Copy/Paste from a medium post.
‘I had fun last night playing Smash Bros with my 4 year old’ is a sentence that you should not communicate to a lot of parents.
I am a 38 year old dad. I’ve been playing for most of my life. No endless hours of playing, sometimes alone, sometimes with friends, sometimes online. Games like Arkanoid, Double Dragon, Commando, Sensible Soccer, Monkey Island, the Final Fantasy Series, Counterstrike, Red Alert, Quake, Mario Galaxy and you can probably finish this list changed my life. Man, I enjoyed these.
As a child I bought games or copied them from friends, my parents agreed and didn’t ask too many questions.
Today, it has become slightly more complicated. People are talking about the educational value of games, if games improve our child’s reflexes, if they contain cartoon violence, if they are open play or contain a competitive element and if they fry your brain. When selecting a game for my son, the first question I ask myself. Is it fun?
Talking to a random parent, let’s call them Mr and Mrs Bowser about gaming is slightly weird. If you ask them about their child’s gaming behaviour, they will respond with something like ’My kids can play games during the weekend’ ‘Half an hour max’.
If I ask the Bowsers how they manage tv time, time reading books, sports, and playing with other toys, there does not seem to exist the same set of rules. If I ask the Bowser’s what games their kids are playing (usually on iPad) they do not really have a clue. Most of the time it’s ’something free’ (and we all know the beautiful free stuff we’ve received in our life) that shows ads or asks Bowser Jr to pay or he remains in a kind of frustrating state in the game.
Let’s go back to Smash Bros and my 4 year old.
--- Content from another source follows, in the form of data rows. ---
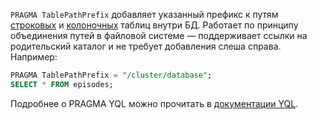 `PRAGMA TablePathPrefix` добавляет указанный префикс к путям [строковых](../../../../concepts/datamodel/table.md#row-oriented-tables) и [колоночных](../../../../concepts/datamodel/table.md#column-oriented-tables) таблиц внутри БД. Работает по принципу объединения путей в файловой системе — поддерживает ссылки на родительский каталог и не требует добавления слеша справа. Например:

```sql
PRAGMA TablePathPrefix = "/cluster/database";
SELECT * FROM episodes;
```

Подробнее о PRAGMA YQL можно прочитать в [документации YQL](../../../../yql/reference/index.md).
For those who do not know Smash Bros it’s a fighter game where you control a character and need to beat the *kuch* out of your opponent while bashing buttons until you can knock him off the fighting stage. It’s rated 12 years and older. I have no idea why. It costs about 40–60 euros. The Bowsers think I am crazy. 40 euros for a game while you can get a ton of games for free. The time I spent playing with my son has been worth every penny so far. We battle eachother. We have been winning fights and losing fights. Sometimes he gets angry when he looses a battle. I explain him that if he gets angry we need to put the game away, that games are supposed to be fun and that loosing a battle is part of the experience.
Children can have a hard time putting games aside. We have all been there. Building an army, conquering a world and in your last battle being called by your mom that you need to eat your supper is just not that of a heroic experience. It is something you need to learn, putting games aside. In my case, I try not to let my son play alone, I think he is still a bit too young. If he wants to play, we play together. If me and my wife are away for the weekend, he doesn’t play.
Games are like books and toys and tv. There are good games and there are bad games, beautiful and sad games, aggressive and fun games. It’s up to you to make a good selection, not your five year old. If you have no idea where to start, do as you would do for books. Dig in the rich history of games, play the classics, take recommendations from friends, but always make sure that you know what Bowser Jr. is playing. Play together with Jr. and enjoy it. You will. Shooting stuff is fun, fighting is fun, racing can be fun, building is fun and learning stuff is fun and if the sun is shining, going out is even more fun.
There is no way that you are going to ban games from your home. There is no way that you are going to keep up with what your kids are playing. Make sure that you know what they are playing when they are young, make a good selection. There are a lot of great games out there. Violent and non violent.